▸ WORK ORDER:
Because the images are not wanted, restate every line below word for word without them.

▸ DATA FOR PROCESSING:

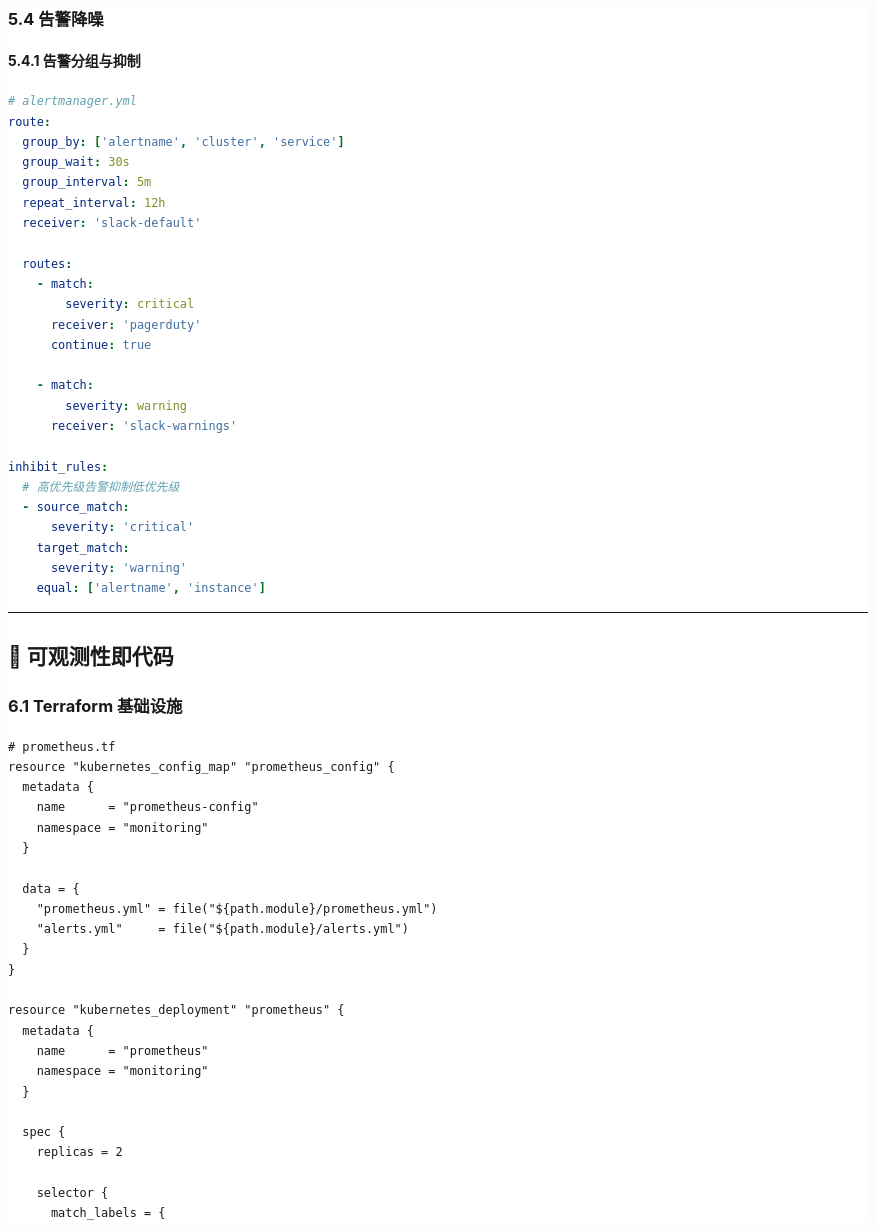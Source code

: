 
### 5.4 告警降噪

#### 5.4.1 告警分组与抑制

```yaml
# alertmanager.yml
route:
  group_by: ['alertname', 'cluster', 'service']
  group_wait: 30s
  group_interval: 5m
  repeat_interval: 12h
  receiver: 'slack-default'
  
  routes:
    - match:
        severity: critical
      receiver: 'pagerduty'
      continue: true
    
    - match:
        severity: warning
      receiver: 'slack-warnings'

inhibit_rules:
  # 高优先级告警抑制低优先级
  - source_match:
      severity: 'critical'
    target_match:
      severity: 'warning'
    equal: ['alertname', 'instance']
```

---

## 🚀 可观测性即代码

### 6.1 Terraform 基础设施

```hcl
# prometheus.tf
resource "kubernetes_config_map" "prometheus_config" {
  metadata {
    name      = "prometheus-config"
    namespace = "monitoring"
  }

  data = {
    "prometheus.yml" = file("${path.module}/prometheus.yml")
    "alerts.yml"     = file("${path.module}/alerts.yml")
  }
}

resource "kubernetes_deployment" "prometheus" {
  metadata {
    name      = "prometheus"
    namespace = "monitoring"
  }

  spec {
    replicas = 2

    selector {
      match_labels = {
```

▸ TASK RESULT:
Source code

: 
### 5.4 告警降噪

#### 5.4.1 告警分组与抑制

```yaml
# alertmanager.yml
route:
  group_by: ['alertname', 'cluster', 'service']
  group_wait: 30s
  group_interval: 5m
  repeat_interval: 12h
  receiver: 'slack-default'
  
  routes:
    - match:
        severity: critical
      receiver: 'pagerduty'
      continue: true
    
    - match:
        severity: warning
      receiver: 'slack-warnings'

inhibit_rules:
  # 高优先级告警抑制低优先级
  - source_match:
      severity: 'critical'
    target_match:
      severity: 'warning'
    equal: ['alertname', 'instance']
```

---

## 🚀 可观测性即代码

### 6.1 Terraform 基础设施

```hcl
# prometheus.tf
resource "kubernetes_config_map" "prometheus_config" {
  metadata {
    name      = "prometheus-config"
    namespace = "monitoring"
  }

  data = {
    "prometheus.yml" = file("${path.module}/prometheus.yml")
    "alerts.yml"     = file("${path.module}/alerts.yml")
  }
}

resource "kubernetes_deployment" "prometheus" {
  metadata {
    name      = "prometheus"
    namespace = "monitoring"
  }

  spec {
    replicas = 2

    selector {
      match_labels = {
```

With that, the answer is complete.